Type of Document Dissertation
Author Statnikov, Alexander Romanovich
Author's Email Address alexander.statnikov@vanderbilt.edu
URN etd-12042008-121803
Title Algorithms for discovery of multiple Markov boundaries: application to the molecular signature multiplicity problem
Degree PhD
Department Biomedical Informatics
Advisory Committee
Advisor Name Title
Constantin F. Aliferis Committee Chair
Daniel R. Masys Committee Member
Douglas P. Hardin Committee Member
Gregory F. Cooper Committee Member
Ioannis Tsamardinos Committee Member
Keywords
  • variable selection
  • Markov boundary
  • gene expression microarray
  • high-throughput molecular data
  • signature multiplicity
  • classification
  • molecular signature
Date of Defense 2008-08-26
Availability unrestricted
Abstract
Algorithms for discovery of a Markov boundary from data constitute one of the most important recent developments in machine learning, primarily because they offer a principled solution to the variable/feature selection problem and give insight about local causal structure. Even though there is always a single Markov boundary of the response variable in faithful distributions, distributions with violations of the intersection property may have multiple Markov boundaries. Such distributions are abundant in practical data-analytic applications, and there are several reasons why it is important to induce all Markov boundaries from such data.

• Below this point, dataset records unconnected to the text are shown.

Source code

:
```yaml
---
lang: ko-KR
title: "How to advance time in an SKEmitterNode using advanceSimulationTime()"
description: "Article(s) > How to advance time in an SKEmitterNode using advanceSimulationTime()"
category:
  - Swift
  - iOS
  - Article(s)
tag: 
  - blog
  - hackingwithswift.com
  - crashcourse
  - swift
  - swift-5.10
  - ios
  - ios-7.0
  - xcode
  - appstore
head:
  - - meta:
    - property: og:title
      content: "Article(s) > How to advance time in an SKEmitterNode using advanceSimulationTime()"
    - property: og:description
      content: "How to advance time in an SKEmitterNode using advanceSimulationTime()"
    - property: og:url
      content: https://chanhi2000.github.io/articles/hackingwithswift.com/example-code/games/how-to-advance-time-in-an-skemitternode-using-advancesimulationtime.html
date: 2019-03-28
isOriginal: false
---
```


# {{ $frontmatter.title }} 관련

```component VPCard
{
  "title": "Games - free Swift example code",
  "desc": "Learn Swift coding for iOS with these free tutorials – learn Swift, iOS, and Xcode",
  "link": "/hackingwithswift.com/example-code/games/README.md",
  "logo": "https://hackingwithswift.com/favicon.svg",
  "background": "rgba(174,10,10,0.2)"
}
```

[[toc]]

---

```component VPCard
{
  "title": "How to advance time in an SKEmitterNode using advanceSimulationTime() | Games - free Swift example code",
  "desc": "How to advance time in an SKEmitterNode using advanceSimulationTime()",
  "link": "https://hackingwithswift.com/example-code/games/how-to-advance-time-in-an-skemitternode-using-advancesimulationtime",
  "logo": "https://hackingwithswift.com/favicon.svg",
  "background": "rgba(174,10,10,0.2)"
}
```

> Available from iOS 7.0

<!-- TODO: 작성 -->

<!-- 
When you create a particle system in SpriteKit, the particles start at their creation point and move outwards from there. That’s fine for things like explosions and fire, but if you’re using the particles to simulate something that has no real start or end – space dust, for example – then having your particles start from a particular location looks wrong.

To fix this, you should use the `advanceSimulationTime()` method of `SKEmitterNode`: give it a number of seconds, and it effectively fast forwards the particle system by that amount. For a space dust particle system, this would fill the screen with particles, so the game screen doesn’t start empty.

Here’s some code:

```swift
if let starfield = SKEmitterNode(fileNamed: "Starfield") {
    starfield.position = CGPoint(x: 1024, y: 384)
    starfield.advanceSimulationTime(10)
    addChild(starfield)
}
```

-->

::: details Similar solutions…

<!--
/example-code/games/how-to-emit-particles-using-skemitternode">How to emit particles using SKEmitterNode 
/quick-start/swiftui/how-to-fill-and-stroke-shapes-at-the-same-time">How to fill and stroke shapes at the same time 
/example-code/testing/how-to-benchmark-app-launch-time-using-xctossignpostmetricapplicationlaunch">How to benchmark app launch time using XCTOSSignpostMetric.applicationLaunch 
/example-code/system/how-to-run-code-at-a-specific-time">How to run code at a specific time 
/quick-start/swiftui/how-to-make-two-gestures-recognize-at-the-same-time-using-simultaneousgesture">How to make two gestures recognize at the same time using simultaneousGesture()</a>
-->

However, there are currently no practical algorithms that can provably accomplish this task. To this end, I propose a novel generative algorithm (termed TIE*) that can discover all Markov boundaries from data. The generative algorithm can be instantiated to discover Markov boundaries independent of data distribution. I prove correctness of the generative algorithm and provide several admissible instantiations. The new algorithm is then applied to identify the set of maximally predictive and non-redundant molecular signatures. TIE* identifies exactly the set of true signatures in simulated distributions and yields signatures with significantly better predictivity and reproducibility than prior algorithms in human microarray gene expression datasets. The results of this thesis also shed light on the causes of molecular signature multiplicity phenomenon.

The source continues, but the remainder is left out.